QUANDO (è nata l’idea)?
L’idea di scrivere questa sorta di piccola Spoon River si è fatta strada gradatamente nel corso dei lunghi anni che ho dedicato alla ricostruzione della storia di Milo. C’è stato un momento in cui ho sentito il bisogno di liberare i personaggi che più avevano colpito la mia immaginazione da quel vestito troppo stretto nel quale li ingessava la Storia. In un certo senso, sono stati proprio loro a sollecitare la scrittura del libro; avevano bisogno di tornare a respirare e solo l’arte poteva dargliene l’occasione. Se la gestazione della silloge è stata lunghissima, la sua stesura ha preso solo un paio di mesi: era come se i personaggi, intuita la mia intenzione, avessero fretta a venir fuori a respirare un poco d’aria buona. Reclamavano la parola e gliel’ho data.
DOVE (è nato il libro, in quale luogo metaforico)?
Credo sia nato dal mio bisogno di “verità”, quella cui solo la letteratura riesce a dar forma, quella che i romantici chiamavano la vera essenza delle cose.

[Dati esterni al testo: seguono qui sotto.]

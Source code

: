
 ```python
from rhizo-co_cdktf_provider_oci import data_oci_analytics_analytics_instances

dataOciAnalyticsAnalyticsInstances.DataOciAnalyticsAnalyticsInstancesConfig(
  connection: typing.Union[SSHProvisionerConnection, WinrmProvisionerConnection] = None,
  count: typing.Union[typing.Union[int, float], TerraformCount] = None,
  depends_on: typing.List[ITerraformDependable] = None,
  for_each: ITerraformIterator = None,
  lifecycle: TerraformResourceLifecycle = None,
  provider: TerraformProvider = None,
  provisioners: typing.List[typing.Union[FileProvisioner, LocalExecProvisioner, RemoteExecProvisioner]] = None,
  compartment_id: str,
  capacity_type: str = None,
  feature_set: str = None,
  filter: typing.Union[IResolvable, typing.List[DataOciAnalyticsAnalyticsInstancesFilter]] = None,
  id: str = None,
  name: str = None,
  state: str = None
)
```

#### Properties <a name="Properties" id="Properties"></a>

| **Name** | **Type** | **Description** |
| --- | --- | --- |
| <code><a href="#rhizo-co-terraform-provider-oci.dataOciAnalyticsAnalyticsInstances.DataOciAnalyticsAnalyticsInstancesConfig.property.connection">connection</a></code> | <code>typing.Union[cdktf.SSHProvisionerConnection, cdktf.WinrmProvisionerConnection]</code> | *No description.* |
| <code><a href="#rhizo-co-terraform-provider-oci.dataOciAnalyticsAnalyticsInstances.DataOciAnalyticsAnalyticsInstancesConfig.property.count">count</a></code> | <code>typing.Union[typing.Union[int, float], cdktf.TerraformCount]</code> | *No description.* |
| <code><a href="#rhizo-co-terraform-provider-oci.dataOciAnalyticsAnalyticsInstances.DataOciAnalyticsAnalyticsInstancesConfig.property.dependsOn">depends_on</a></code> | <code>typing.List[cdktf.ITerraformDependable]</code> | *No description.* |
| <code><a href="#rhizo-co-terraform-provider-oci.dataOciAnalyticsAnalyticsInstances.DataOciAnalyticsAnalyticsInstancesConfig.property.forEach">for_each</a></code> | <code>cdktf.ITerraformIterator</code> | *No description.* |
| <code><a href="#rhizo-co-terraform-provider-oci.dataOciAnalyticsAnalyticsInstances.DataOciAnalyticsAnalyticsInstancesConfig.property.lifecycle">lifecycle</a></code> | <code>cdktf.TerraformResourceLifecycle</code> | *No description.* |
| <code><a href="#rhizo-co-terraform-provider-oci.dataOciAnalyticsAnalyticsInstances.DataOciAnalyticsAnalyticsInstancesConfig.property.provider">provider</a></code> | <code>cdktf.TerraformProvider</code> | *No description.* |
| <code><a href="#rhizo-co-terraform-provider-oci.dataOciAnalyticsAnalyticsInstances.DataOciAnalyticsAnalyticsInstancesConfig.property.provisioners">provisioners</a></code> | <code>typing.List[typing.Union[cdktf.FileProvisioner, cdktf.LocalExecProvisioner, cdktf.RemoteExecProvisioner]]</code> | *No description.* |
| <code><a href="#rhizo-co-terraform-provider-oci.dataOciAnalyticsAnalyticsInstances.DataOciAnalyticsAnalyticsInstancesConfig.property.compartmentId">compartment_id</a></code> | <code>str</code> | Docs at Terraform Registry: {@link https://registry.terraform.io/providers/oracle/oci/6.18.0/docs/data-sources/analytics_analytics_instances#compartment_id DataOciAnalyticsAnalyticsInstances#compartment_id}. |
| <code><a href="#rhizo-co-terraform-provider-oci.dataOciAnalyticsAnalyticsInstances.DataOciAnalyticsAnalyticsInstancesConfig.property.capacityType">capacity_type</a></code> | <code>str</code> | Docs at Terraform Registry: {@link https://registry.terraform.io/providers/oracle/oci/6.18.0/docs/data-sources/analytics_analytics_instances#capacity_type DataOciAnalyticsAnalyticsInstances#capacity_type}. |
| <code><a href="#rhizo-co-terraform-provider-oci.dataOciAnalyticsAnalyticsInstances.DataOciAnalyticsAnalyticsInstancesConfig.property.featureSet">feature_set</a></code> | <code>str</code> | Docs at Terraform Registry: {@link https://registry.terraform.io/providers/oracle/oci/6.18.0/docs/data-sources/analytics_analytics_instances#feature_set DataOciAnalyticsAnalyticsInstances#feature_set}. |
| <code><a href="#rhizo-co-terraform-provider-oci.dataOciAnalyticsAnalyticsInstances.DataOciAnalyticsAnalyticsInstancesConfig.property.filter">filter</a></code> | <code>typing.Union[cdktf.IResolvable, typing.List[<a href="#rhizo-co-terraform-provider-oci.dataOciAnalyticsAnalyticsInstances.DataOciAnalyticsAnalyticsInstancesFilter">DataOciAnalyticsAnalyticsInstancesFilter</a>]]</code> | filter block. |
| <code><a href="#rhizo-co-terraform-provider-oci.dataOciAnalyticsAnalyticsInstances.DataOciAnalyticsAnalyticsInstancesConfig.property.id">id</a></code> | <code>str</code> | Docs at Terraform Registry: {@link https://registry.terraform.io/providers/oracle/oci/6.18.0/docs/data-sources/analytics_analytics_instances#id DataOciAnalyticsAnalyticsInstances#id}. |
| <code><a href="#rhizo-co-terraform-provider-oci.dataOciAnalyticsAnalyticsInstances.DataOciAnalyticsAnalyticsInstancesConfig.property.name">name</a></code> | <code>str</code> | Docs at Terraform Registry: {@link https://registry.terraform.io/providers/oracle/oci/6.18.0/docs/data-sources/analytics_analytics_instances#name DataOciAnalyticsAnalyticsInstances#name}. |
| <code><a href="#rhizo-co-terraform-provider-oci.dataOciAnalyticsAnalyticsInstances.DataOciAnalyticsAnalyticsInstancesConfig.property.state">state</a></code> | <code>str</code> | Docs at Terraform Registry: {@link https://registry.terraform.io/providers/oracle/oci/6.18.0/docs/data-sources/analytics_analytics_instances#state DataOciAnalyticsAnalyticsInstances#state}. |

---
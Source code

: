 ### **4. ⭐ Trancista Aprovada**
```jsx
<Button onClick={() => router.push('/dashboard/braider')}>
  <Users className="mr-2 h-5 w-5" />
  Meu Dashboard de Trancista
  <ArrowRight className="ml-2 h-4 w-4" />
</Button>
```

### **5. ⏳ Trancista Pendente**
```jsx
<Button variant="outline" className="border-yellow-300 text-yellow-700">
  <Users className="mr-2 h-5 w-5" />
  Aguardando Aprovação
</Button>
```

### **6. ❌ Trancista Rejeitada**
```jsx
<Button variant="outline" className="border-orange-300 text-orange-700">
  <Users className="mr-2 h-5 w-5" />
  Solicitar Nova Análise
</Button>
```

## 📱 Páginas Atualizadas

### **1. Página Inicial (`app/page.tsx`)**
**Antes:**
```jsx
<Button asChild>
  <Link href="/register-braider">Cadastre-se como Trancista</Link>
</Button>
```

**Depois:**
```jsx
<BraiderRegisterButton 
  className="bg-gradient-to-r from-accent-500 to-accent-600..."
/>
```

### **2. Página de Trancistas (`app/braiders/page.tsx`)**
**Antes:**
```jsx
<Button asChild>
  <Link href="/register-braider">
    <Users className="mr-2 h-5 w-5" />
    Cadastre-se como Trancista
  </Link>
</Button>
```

Questa “verità” è qualcosa di ben più profondo del documento storico, perché nascosta non tanto nella biografia dei personaggi, ma in pochi, a volte unici, momenti rivelatori della loro vita, nelle loro epifanie, come direbbe Virginia Woolf. Il bisogno di “verità” nel quale è cresciuta la stesura del libro rispondeva, d’altra parte, al mio desiderio di fissare nella memoria dei più giovani i volti di uomini e donne che, pur non trovando posto nei libri di storia, hanno segnato, nondimeno, coi loro piccoli atti, la vita della comunità nella quale hanno vissuto.
PERCHÉ (questo libro)?
Si scrive contro la morte. Si scrive per durare. Si scrive per dare – o ridare – vita. Ogni libro è uno sberleffo alla morte. Ogni tanto, ho come la sensazione che i miei personaggi siano contenti della nuova possibilità di vita che il libro gli ha offerto. Dureranno per sempre? Certo che no. Ma, finché dura il libro, dureranno anche loro. E finché scriviamo libri dureremo anche noi. Il poeta latino Marziale diceva che i buoni libri sopravvivono ai loro autori. Non è sempre così; anzi, molto spesso non lo è. Forse, non scriviamo buoni libri. Ma se non scriviamo, non lo sapremo mai.
scelti per voi
(da “L’Arciprete e la falce e martello”)
Quella mattina, il vecchio arciprete era uscito di buon mattino dalla canonica. Donna Mara gli aveva mandato a dire con Alfia la bizzocca che voleva essere comunicata, a scanso che tirasse le cuoia trovandosi fuori dalla grazia di Dio.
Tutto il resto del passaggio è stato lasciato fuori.